経団連は14日、日本在外企業協会、日本貿易会とともに「社会保障協定に関する要望」を取りまとめ、公表した。経済のグローバル化の進展に伴い、わが国の対外直接投資は拡大しており、海外在留邦人数もアジアを中心に増加している。このような状況のなか、企業の国際的な事業活動を支える法的基盤整備の一環として、経済連携協定等と並んで社会保障協定の締結を一層推進し、社会保険料の二重払いや掛け捨ての問題を解消していくことが人的交流や経済交流のさらなる促進という観点から重要である。

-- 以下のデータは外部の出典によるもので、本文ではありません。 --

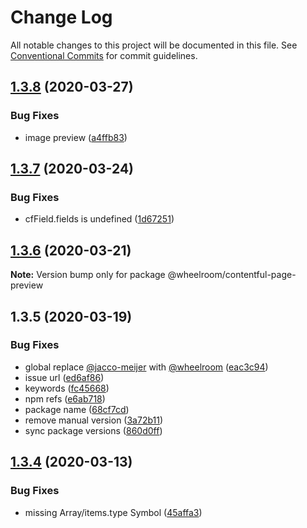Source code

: # Change Log

All notable changes to this project will be documented in this file.
See [Conventional Commits](https://conventionalcommits.org) for commit guidelines.

## [1.3.8](https://github.com/wheelroom/wheelroom/compare/@wheelroom/contentful-page-preview@1.3.7...@wheelroom/contentful-page-preview@1.3.8) (2020-03-27)


### Bug Fixes

* image preview ([a4ffb83](https://github.com/wheelroom/wheelroom/commit/a4ffb83cc0cd9caa76f49a7b2b5ebd8968456263))





## [1.3.7](https://github.com/wheelroom/wheelroom/compare/@wheelroom/contentful-page-preview@1.3.6...@wheelroom/contentful-page-preview@1.3.7) (2020-03-24)


### Bug Fixes

* cfField.fields is undefined ([1d67251](https://github.com/wheelroom/wheelroom/commit/1d67251ab1f6dcb026bd1a2b6654148e1456ca9b))





## [1.3.6](https://github.com/wheelroom/wheelroom/compare/@wheelroom/contentful-page-preview@1.3.5...@wheelroom/contentful-page-preview@1.3.6) (2020-03-21)

**Note:** Version bump only for package @wheelroom/contentful-page-preview





## 1.3.5 (2020-03-19)


### Bug Fixes

* global replace [@jacco-meijer](https://github.com/jacco-meijer) with [@wheelroom](https://github.com/wheelroom) ([eac3c94](https://github.com/wheelroom/wheelroom/commit/eac3c949381a2a5ce2a7aa656f458681b680dc6c))
* issue url ([ed6af86](https://github.com/wheelroom/wheelroom/commit/ed6af864c251bcba2731ce3890c6c3a498d97cad))
* keywords ([fc45668](https://github.com/wheelroom/wheelroom/commit/fc456689bb0ad07a8f848ff962f48400e0afbcc1))
* npm refs ([e6ab718](https://github.com/wheelroom/wheelroom/commit/e6ab718a873361116950353de328502405a771cd))
* package name ([68cf7cd](https://github.com/wheelroom/wheelroom/commit/68cf7cd473b9c8b35144c37768e2311c51a90c75))
* remove manual version ([3a72b11](https://github.com/wheelroom/wheelroom/commit/3a72b118a6b688e94ac6ae9da05a0e3b7561696a))
* sync package versions ([860d0ff](https://github.com/wheelroom/wheelroom/commit/860d0ffe09d318c42d71351cd7f4ba7951e6b882))





## [1.3.4](https://github.com/jaccomeijer/contentful-page-preview/compare/@wheelroom/contentful-page-preview@1.3.3...@wheelroom/contentful-page-preview@1.3.4) (2020-03-13)


### Bug Fixes

* missing Array/items.type Symbol ([45affa3](https://github.com/jaccomeijer/contentful-page-preview/commit/45affa3463ded3c8fd85844365ac9ea5a47421d4))



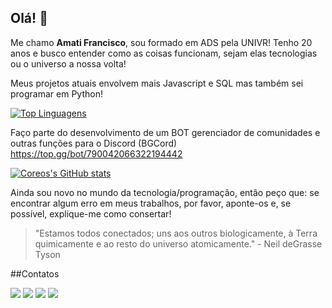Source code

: <h2> Olá! 👋 </h2>
Me chamo <strong>Amati Francisco</strong>, sou formado em ADS pela UNIVR!
Tenho 20 anos e busco entender como as coisas funcionam, sejam elas tecnologias ou o universo
a nossa volta!

Meus projetos atuais envolvem mais Javascript e SQL mas também sei programar em Python!

[![Top Linguagens](https://github-readme-stats.vercel.app/api/top-langs/?username=coreosg&layout=compact&theme=dracula&locale=pt-br)](https://github.com/coreosg/github-readme-stats)


Faço parte do desenvolvimento de um BOT gerenciador de comunidades e outras funções para o Discord (BGCord)
https://top.gg/bot/790042066322194442

[![Coreos's GitHub stats](https://github-readme-stats.vercel.app/api?username=coreosg&count_private=true&show_icons=true&theme=dracula&locale=pt-br&include_all_commits=true)](https://github.com/coreosg/github-readme-stats)


Ainda sou novo no mundo da tecnologia/programação, então peço que: se encontrar algum erro em meus trabalhos, 
por favor, aponte-os e, se possível, explique-me como consertar!


>"Estamos todos conectados; uns aos outros biologicamente, à Terra quimicamente e ao resto do universo atomicamente." - Neil deGrasse Tyson

##Contatos
<div>
<a href="#" target="_blank"><img src="https://dcbadge.vercel.app/api/shield/240215672414666753" target="_blank"></a>
<a href="https://www.twitch.tv/coreosg" target="_blank"><img src="https://img.shields.io/badge/Twitch-9146FF?style=for-the-badge&logo=twitch&logoColor=white" target="_blank"></a>
<a href = "mailto:coreosgg@gmail.com"><img src="https://img.shields.io/badge/Gmail-D14836?style=for-the-badge&logo=gmail&logoColor=white" target="_blank"></a>
<a href="https://www.linkedin.com/in/amati-francisco-93aa30177" target="_blank"><img src="https://img.shields.io/badge/-LinkedIn-%230077B5?style=for-the-badge&logo=linkedin&logoColor=white" target="_blank"></a>   
</div>
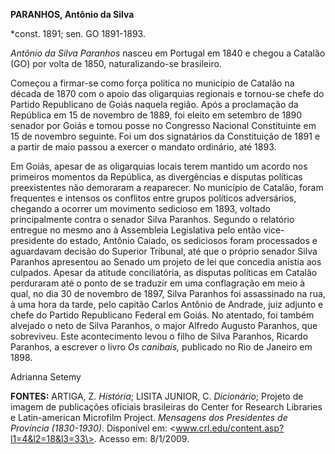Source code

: **PARANHOS, Antônio da Silva**

\*const. 1891; sen. GO 1891-1893.

*Antônio da Silva Paranhos* nasceu em Portugal em 1840 e chegou a
Catalão (GO) por volta de 1850, naturalizando-se brasileiro.

Começou a firmar-se como força política no município de Catalão na
década de 1870 com o apoio das oligarquias regionais e tornou-se chefe
do Partido Republicano de Goiás naquela região. Após a proclamação da
República em 15 de novembro de 1889, foi eleito em setembro de 1890
senador por Goiás e tomou posse no Congresso Nacional Constituinte em 15
de novembro seguinte. Foi um dos signatários da Constituição de 1891 e a
partir de maio passou a exercer o mandato ordinário, até 1893.

Em Goiás, apesar de as oligarquias locais terem mantido um acordo nos
primeiros momentos da República, as divergências e disputas políticas
preexistentes não demoraram a reaparecer. No município de Catalão, foram
frequentes e intensos os conflitos entre grupos políticos adversários,
chegando a ocorrer um movimento sedicioso em 1893, voltado
principalmente contra o senador Silva Paranhos. Segundo o relatório
entregue no mesmo ano à Assembleia Legislativa pelo então
vice-presidente do estado, Antônio Caiado, os sediciosos foram
processados e aguardavam decisão do Superior Tribunal, até que o próprio
senador Silva Paranhos apresentou ao Senado um projeto de lei que
concedia anistia aos culpados. Apesar da atitude conciliatória, as
disputas políticas em Catalão perduraram até o ponto de se traduzir em
uma conflagração em meio à qual, no dia 30 de novembro de 1897, Silva
Paranhos foi assassinado na rua, à uma hora da tarde, pelo capitão
Carlos Antônio de Andrade, juiz adjunto e chefe do Partido Republicano
Federal em Goiás. No atentado, foi também alvejado o neto de Silva
Paranhos, o major Alfredo Augusto Paranhos, que sobreviveu. Este
acontecimento levou o filho de Silva Paranhos, Ricardo Paranhos, a
escrever o livro *Os canibais,* publicado no Rio de Janeiro em 1898.

Adrianna Setemy

**FONTES:** ARTIGA, Z. *História*; LISITA JUNIOR, C. *Dicionário*;
Projeto de imagem de publicações oficiais brasileiras do Center for
Research Libraries e Latin-american Microfilm Project. *Mensagens dos
Presidentes de Província (1830-1930)*. Disponível em:
\<www.crl.edu/content.asp?l1=4&l2=18&l3=33\>. Acesso em: 8/1/2009.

わが国は従来、欧米先進国を中心に協定整備を進めてきたが、今後は多くの企業を惹き付けるアジアを中心とする新興国との協定締結が重要な課題である。これら諸国の多くでは社会保障制度が未成熟であったり、外国人については社会保険料の支払い義務が免除されてきたが、経済の発展に伴い制度整備が進んだ結果、わが国と派遣先の双方で保険料を支払わなければならないという二重負担等の問題が生じつつある。このような状況変化に鑑み、今般取りまとめた要望は次のとおり。

■ アジア諸国を中心とする協定締結の推進

現在、政府間交渉・協議中の欧州5カ国との協定締結を着実に進めるとともに、協議・交渉入りを視野に意見交換等を進めているフィリピン、インド、中国のアジア3カ国、さらにはすでに先方から申し入れ等が寄せられている新興国などとの間で速やかに交渉を開始し、早期締結を目指すべきである。

とりわけ中国については、外国人への適用が明記された社会保険法が7月1日に施行される予定であり、日系企業の駐在員等に新たに社会保険料の負担が生じることになる。中国は米国に次いで長期滞在者が多く、わが国企業の負担もかなりの金額に及ぶものと想定される。適用猶予等の十分な経過措置が講じられるよう、中国側に働きかけるとともに、速やかに協定交渉を開始し、早期締結を目指すべきである。

■ 厚生年金任意加入制度の対象拡大

社会保障協定の下では、当初から5年を超えて派遣が見込まれる者や原則5年の一時派遣期間を超えた者等については、わが国の厚生年金保険の被保険者資格を失って、相手国の年金制度にのみ加入することになっており、長期の海外勤務者にとっては、日本の厚生年金保険に継続加入した場合と同水準の保障が受けられないおそれがある。特に今後協定を締結することになる新興国や途上国においては、社会保障制度がいまだ発展途上にあり、為替相場の変動等のリスクも欧米先進国に比べて一般的に高いと考えられることから、適材適所の人員配置等、企業の経営戦略に支障が及ぶことも懸念される。

そこで、相手国の年金制度に加入しながら、同時に日本の厚生年金保険制度にも加入できる制度であり、現在、英国との協定のみが対象となっている厚生年金任意加入制度の対象を既存の他の協定や今後締結する協定にも拡大すべきである。あわせて、厚生年金保険からの脱退に伴い、海外勤務前に加入していた制度から脱退を余儀なくされている企業年金についても、同制度の下で、海外勤務者の加入資格を継続できるようにする必要がある。